# Source material
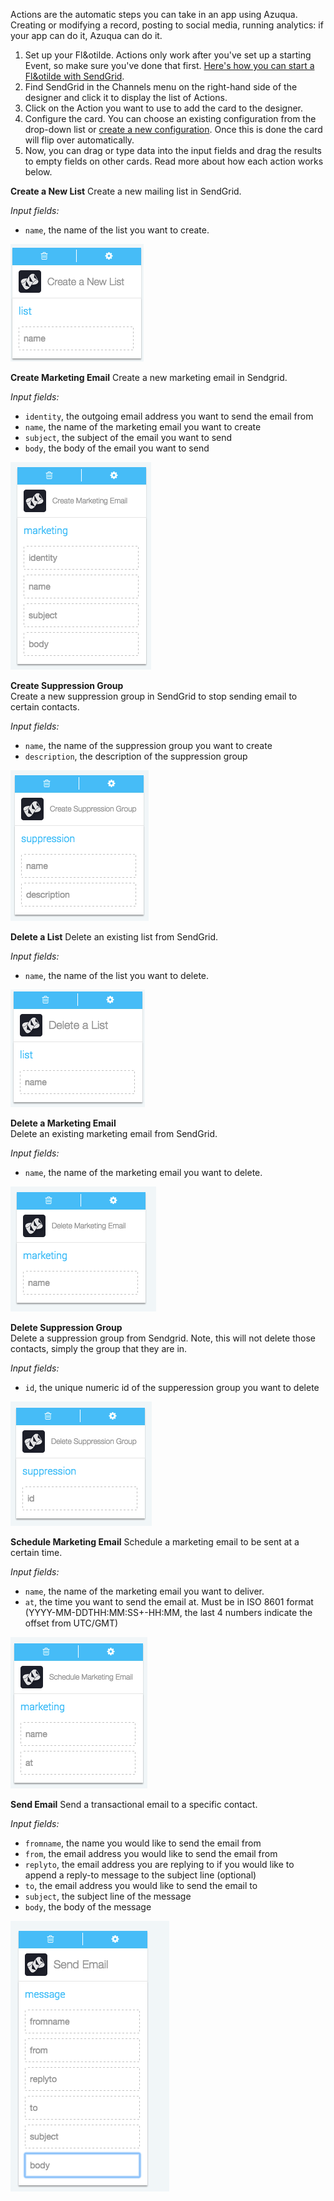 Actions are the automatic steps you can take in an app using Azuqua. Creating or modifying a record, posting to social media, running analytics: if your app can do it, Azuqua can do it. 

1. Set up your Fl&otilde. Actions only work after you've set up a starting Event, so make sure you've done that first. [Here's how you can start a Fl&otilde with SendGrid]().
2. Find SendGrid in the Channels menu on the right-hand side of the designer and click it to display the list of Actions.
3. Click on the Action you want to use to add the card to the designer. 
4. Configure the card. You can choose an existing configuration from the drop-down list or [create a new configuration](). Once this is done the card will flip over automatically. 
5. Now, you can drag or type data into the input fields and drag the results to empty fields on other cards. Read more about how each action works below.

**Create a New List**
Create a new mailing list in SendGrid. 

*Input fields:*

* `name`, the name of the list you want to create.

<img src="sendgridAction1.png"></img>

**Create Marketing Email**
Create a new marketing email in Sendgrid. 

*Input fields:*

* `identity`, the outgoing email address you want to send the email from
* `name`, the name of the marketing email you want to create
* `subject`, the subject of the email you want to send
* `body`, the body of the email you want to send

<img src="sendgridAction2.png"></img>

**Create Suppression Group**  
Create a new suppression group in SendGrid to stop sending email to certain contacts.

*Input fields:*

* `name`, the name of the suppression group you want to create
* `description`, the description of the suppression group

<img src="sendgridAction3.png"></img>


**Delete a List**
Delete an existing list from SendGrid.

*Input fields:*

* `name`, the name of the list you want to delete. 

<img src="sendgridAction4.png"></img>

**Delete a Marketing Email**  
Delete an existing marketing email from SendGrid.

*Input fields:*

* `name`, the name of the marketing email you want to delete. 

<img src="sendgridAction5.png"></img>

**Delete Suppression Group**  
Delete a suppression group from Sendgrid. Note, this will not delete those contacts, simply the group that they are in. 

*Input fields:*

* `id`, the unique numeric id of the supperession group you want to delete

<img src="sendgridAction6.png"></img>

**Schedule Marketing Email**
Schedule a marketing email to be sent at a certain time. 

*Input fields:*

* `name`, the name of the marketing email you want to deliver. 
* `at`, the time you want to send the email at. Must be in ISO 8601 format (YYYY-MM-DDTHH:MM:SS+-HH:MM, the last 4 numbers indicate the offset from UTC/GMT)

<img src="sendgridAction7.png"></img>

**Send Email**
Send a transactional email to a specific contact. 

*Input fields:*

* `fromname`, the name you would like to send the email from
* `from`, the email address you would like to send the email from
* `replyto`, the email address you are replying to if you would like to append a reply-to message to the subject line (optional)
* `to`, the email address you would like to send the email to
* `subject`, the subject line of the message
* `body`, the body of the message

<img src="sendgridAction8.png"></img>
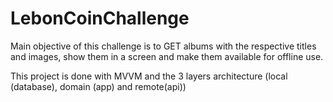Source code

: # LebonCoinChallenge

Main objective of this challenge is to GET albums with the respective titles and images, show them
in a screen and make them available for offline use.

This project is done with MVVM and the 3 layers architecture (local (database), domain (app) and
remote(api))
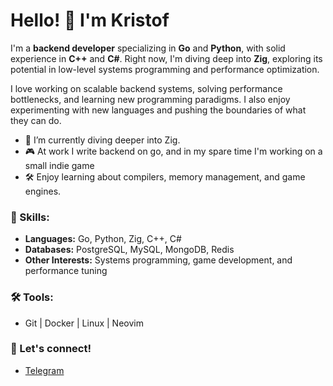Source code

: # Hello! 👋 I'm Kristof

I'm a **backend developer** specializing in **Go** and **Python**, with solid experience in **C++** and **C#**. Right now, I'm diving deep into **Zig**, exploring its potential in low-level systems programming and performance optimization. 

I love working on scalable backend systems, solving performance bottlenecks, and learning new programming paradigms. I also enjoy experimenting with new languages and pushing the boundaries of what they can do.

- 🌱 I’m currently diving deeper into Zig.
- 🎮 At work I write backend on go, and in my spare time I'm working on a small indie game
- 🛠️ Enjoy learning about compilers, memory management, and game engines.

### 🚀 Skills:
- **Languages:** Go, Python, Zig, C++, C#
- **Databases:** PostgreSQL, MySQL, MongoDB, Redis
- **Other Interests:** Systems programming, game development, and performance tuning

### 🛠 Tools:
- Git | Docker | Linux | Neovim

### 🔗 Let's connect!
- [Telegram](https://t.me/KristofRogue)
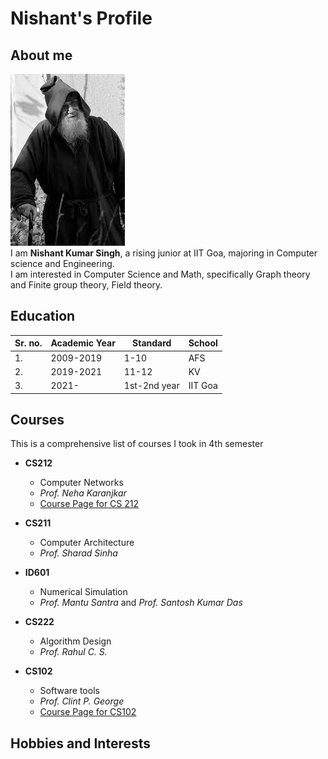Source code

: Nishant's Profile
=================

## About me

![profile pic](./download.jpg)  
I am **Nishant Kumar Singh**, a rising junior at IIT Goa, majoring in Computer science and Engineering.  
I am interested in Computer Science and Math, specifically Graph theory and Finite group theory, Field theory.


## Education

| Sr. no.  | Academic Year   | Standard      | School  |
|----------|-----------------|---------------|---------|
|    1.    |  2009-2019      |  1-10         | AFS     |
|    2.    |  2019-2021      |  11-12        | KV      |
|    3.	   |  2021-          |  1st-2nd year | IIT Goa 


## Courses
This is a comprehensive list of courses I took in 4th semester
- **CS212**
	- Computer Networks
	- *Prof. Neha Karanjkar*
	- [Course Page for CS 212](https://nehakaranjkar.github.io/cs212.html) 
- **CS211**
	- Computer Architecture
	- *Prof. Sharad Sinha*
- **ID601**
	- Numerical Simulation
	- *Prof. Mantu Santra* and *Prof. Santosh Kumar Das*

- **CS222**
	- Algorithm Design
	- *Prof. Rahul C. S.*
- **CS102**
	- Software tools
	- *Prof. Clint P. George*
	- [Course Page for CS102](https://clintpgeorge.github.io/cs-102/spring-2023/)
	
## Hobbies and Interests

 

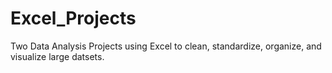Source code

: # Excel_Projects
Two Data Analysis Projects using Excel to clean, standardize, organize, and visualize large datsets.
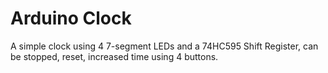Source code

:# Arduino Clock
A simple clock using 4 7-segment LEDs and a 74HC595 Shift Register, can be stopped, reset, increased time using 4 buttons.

# Assignment
Start at the top line above and repeat the records verbatim, leaving images out.

# Exercise solution
 Actions are the automatic steps you can take in an app using Azuqua. Creating or modifying a record, posting to social media, running analytics: if your app can do it, Azuqua can do it. 

1. Set up your Fl&otilde. Actions only work after you've set up a starting Event, so make sure you've done that first. [Here's how you can start a Fl&otilde with SendGrid]().
2. Find SendGrid in the Channels menu on the right-hand side of the designer and click it to display the list of Actions.
3. Click on the Action you want to use to add the card to the designer. 
4. Configure the card. You can choose an existing configuration from the drop-down list or [create a new configuration](). Once this is done the card will flip over automatically. 
5. Now, you can drag or type data into the input fields and drag the results to empty fields on other cards. Read more about how each action works below.

**Create a New List**
Create a new mailing list in SendGrid. 

*Input fields:*

* `name`, the name of the list you want to create.

<img src="sendgridAction1.png"></img>

**Create Marketing Email**
Create a new marketing email in Sendgrid. 

*Input fields:*

* `identity`, the outgoing email address you want to send the email from
* `name`, the name of the marketing email you want to create
* `subject`, the subject of the email you want to send
* `body`, the body of the email you want to send

<img src="sendgridAction2.png"></img>

**Create Suppression Group**  
Create a new suppression group in SendGrid to stop sending email to certain contacts.

*Input fields:*

* `name`, the name of the suppression group you want to create
* `description`, the description of the suppression group

<img src="sendgridAction3.png"></img>


**Delete a List**
Delete an existing list from SendGrid.

*Input fields:*

* `name`, the name of the list you want to delete. 

<img src="sendgridAction4.png"></img>

**Delete a Marketing Email**  
Delete an existing marketing email from SendGrid.

*Input fields:*

* `name`, the name of the marketing email you want to delete. 

<img src="sendgridAction5.png"></img>

**Delete Suppression Group**  
Delete a suppression group from Sendgrid. Note, this will not delete those contacts, simply the group that they are in. 

*Input fields:*

* `id`, the unique numeric id of the supperession group you want to delete

<img src="sendgridAction6.png"></img>

**Schedule Marketing Email**
Schedule a marketing email to be sent at a certain time. 

*Input fields:*

* `name`, the name of the marketing email you want to deliver. 
* `at`, the time you want to send the email at. Must be in ISO 8601 format (YYYY-MM-DDTHH:MM:SS+-HH:MM, the last 4 numbers indicate the offset from UTC/GMT)

<img src="sendgridAction7.png"></img>

**Send Email**
Send a transactional email to a specific contact. 

*Input fields:*

* `fromname`, the name you would like to send the email from
* `from`, the email address you would like to send the email from
* `replyto`, the email address you are replying to if you would like to append a reply-to message to the subject line (optional)
* `to`, the email address you would like to send the email to
* `subject`, the subject line of the message
* `body`, the body of the message

<img src="sendgridAction8.png"></img>
Source code

: # LebonCoinChallenge

Main objective of this challenge is to GET albums with the respective titles and images, show them
in a screen and make them available for offline use.

This project is done with MVVM and the 3 layers architecture (local (database), domain (app) and
remote(api))
Source code

: # Hello! 👋 I'm Kristof

I'm a **backend developer** specializing in **Go** and **Python**, with solid experience in **C++** and **C#**. Right now, I'm diving deep into **Zig**, exploring its potential in low-level systems programming and performance optimization. 

I love working on scalable backend systems, solving performance bottlenecks, and learning new programming paradigms. I also enjoy experimenting with new languages and pushing the boundaries of what they can do.

- 🌱 I’m currently diving deeper into Zig.
- 🎮 At work I write backend on go, and in my spare time I'm working on a small indie game
- 🛠️ Enjoy learning about compilers, memory management, and game engines.

### 🚀 Skills:
- **Languages:** Go, Python, Zig, C++, C#
- **Databases:** PostgreSQL, MySQL, MongoDB, Redis
- **Other Interests:** Systems programming, game development, and performance tuning

### 🛠 Tools:
- Git | Docker | Linux | Neovim

### 🔗 Let's connect!
- [Telegram](https://t.me/KristofRogue)
Source code

: Nishant's Profile
=================

## About me

![profile pic](./download.jpg)  
I am **Nishant Kumar Singh**, a rising junior at IIT Goa, majoring in Computer science and Engineering.  
I am interested in Computer Science and Math, specifically Graph theory and Finite group theory, Field theory.


## Education

| Sr. no.  | Academic Year   | Standard      | School  |
|----------|-----------------|---------------|---------|
|    1.    |  2009-2019      |  1-10         | AFS     |
|    2.    |  2019-2021      |  11-12        | KV      |
|    3.	   |  2021-          |  1st-2nd year | IIT Goa 


## Courses
This is a comprehensive list of courses I took in 4th semester
- **CS212**
	- Computer Networks
	- *Prof. Neha Karanjkar*
	- [Course Page for CS 212](https://nehakaranjkar.github.io/cs212.html) 
- **CS211**
	- Computer Architecture
	- *Prof. Sharad Sinha*
- **ID601**
	- Numerical Simulation
	- *Prof. Mantu Santra* and *Prof. Santosh Kumar Das*

- **CS222**
	- Algorithm Design
	- *Prof. Rahul C. S.*
- **CS102**
	- Software tools
	- *Prof. Clint P. George*
	- [Course Page for CS102](https://clintpgeorge.github.io/cs-102/spring-2023/)
	
## Hobbies and Interests

 

Source code

: # Excel_Projects
Two Data Analysis Projects using Excel to clean, standardize, organize, and visualize large datsets.
Source code

:# Arduino Clock
A simple clock using 4 7-segment LEDs and a 74HC595 Shift Register, can be stopped, reset, increased time using 4 buttons.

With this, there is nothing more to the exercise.